Les décisions. «Les décisions de la société sont prises du consentement de tous les associés» (art. 534 al. 1 CO). L'unanimité est donc la règle, et chaque associé dispose d'un veto de fait. Si le contrat remet les décisions à la majorité, celle-ci se compte par tête (art. 534 al. 2 CO) et non selon les apports — autre surprise pour qui raisonne en parts de capital.
La gestion. «Tous les associés ont le droit d'administrer», à moins que le contrat ou une décision ne confie l'administration à certains d'entre eux ou à des tiers (art. 535 al. 1 CO).

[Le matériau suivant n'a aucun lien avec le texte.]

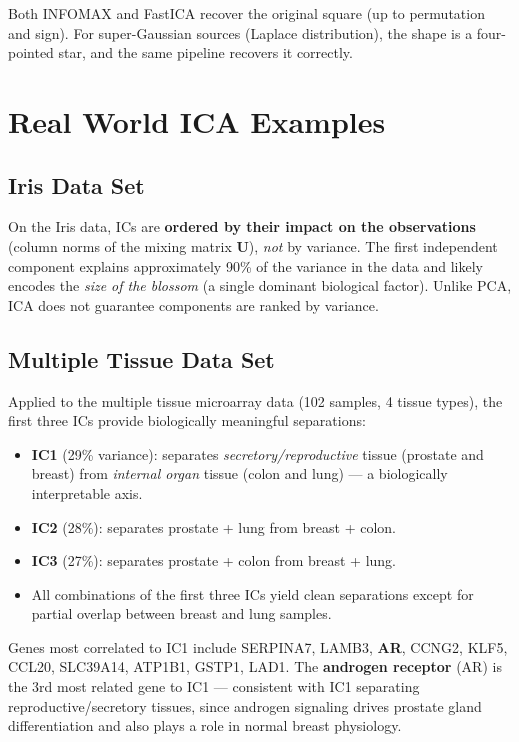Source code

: \documentclass[11pt, oneside]{book}
\begin{document}
Both INFOMAX and FastICA recover the original square (up to permutation and sign).
For super-Gaussian sources (Laplace distribution), the shape is a four-pointed star,
and the same pipeline recovers it correctly.


\section{Real World ICA Examples}

\subsection{Iris Data Set}

On the Iris data, ICs are \textbf{ordered by their impact on the observations}
(column norms of the mixing matrix $\bm{U}$), \emph{not} by variance.
The first independent component explains approximately 90\% of the variance in the
data and likely encodes the \emph{size of the blossom} (a single dominant biological
factor).
Unlike PCA, ICA does not guarantee components are ranked by variance.

\subsection{Multiple Tissue Data Set}

Applied to the multiple tissue microarray data (102 samples, 4 tissue types), the
first three ICs provide biologically meaningful separations:
\begin{itemize}
  \item \textbf{IC1} (29\% variance): separates \emph{secretory/reproductive} tissue
        (prostate and breast) from \emph{internal organ} tissue (colon and lung) ---
        a biologically interpretable axis.
  \item \textbf{IC2} (28\%): separates prostate + lung from breast + colon.
  \item \textbf{IC3} (27\%): separates prostate + colon from breast + lung.
  \item All combinations of the first three ICs yield clean separations except for
        partial overlap between breast and lung samples.
\end{itemize}
Genes most correlated to IC1 include SERPINA7, LAMB3, \textbf{AR}, CCNG2, KLF5, CCL20,
SLC39A14, ATP1B1, GSTP1, LAD1.
The \textbf{androgen receptor} (AR) is the 3rd most related gene to IC1 --- consistent
with IC1 separating reproductive/secretory tissues, since androgen signaling drives
prostate gland differentiation and also plays a role in normal breast physiology.
\end{document}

Lorsque plusieurs administrent, chacun peut agir seul, mais chacun des autres associés gérants peut s'opposer à l'opération avant qu'elle soit consommée (art. 535 al. 2 CO): c'est un droit d'opposition, non un droit d'annulation. Le consentement unanime reste nécessaire pour nommer un mandataire général ou pour des actes excédant les opérations ordinaires, sauf péril en la demeure (art. 535 al. 3 CO). S'y ajoutent une interdiction de concurrence (art. 536 CO), un devoir de diligence mesuré à celle que l'associé consacre à ses propres affaires (art. 538 al. 1 CO), et une responsabilité entre associés pour le dommage causé par sa faute, sans compensation avec les profits procurés dans d'autres affaires (art. 538 al. 2 CO).

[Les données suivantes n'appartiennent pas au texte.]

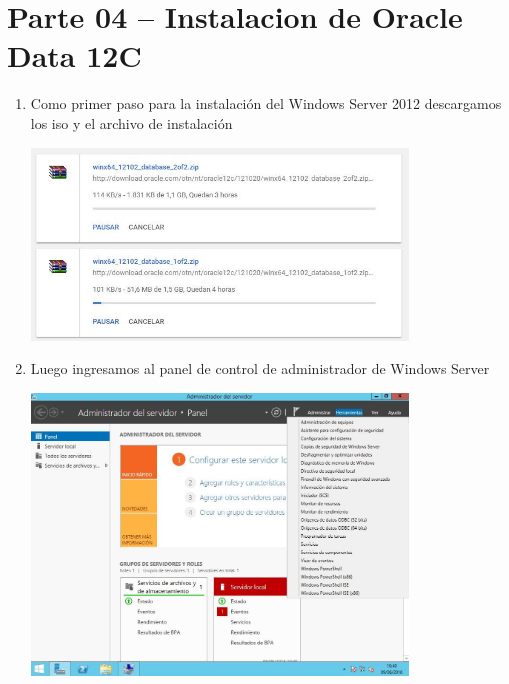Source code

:\section{Parte 04 – Instalacion de Oracle Data 12C} 

\begin{enumerate}[1.]
	\item Como primer paso para la instalaci\'on del Windows Server 2012 descargamos los iso y el archivo de instalaci\'on\\
	\begin{center}
	\includegraphics[width=10cm]{./Imagenes/img1} 
	\end{center}

	\item Luego ingresamos al panel de control de administrador de Windows Server\\
	\begin{center}
	\includegraphics[width=10cm]{./Imagenes/img2} 
	\end{center}


\end{enumerate}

La représentation envers les tiers. L'art. 543 CO distingue nettement deux hypothèses. Si l'associé traite «pour le compte de la société, mais en son nom personnel», il devient seul créancier ou débiteur du tiers (al. 1). S'il traite au nom de la société ou de tous les associés, les autres ne deviennent créanciers ou débiteurs que selon les règles de la représentation des art. 32 ss CO (al. 2). Et l'al. 3 pose une présomption que l'on oublie trop souvent: «Un associé est présumé avoir le droit de représenter la société ou tous les associés envers les tiers, dès qu'il est chargé d'administrer.»
La propriété commune. Les choses, créances et droits réels transférés ou acquis à la société «appartiennent en commun aux associés dans les termes du contrat de société» (art. 544 al. 1 CO). Il n'y a pas de patrimoine social distinct, mais une propriété commune des associés — d'où l'art. 544 al. 2 CO: les créanciers personnels d'un associé ne peuvent exercer leurs droits que sur sa part de liquidation, sauf disposition contraire du contrat.
La dissolution et la liquidation
L'art. 545 al. 1 CO énumère sept causes de dissolution, et deux d'entre elles doivent retenir l'attention de tout praticien.
La première est le chiffre 2: la société prend fin «par la mort de l'un des associés, à moins qu'il n'ait été convenu antérieurement que la société continuerait avec ses héritiers». Le décès d'un associé dissout donc la société simple de plein droit, à défaut de clause contraire. Dans un cabinet de trois associés, cela suffit à interrompre l'exploitation le jour où l'un d'eux disparaît.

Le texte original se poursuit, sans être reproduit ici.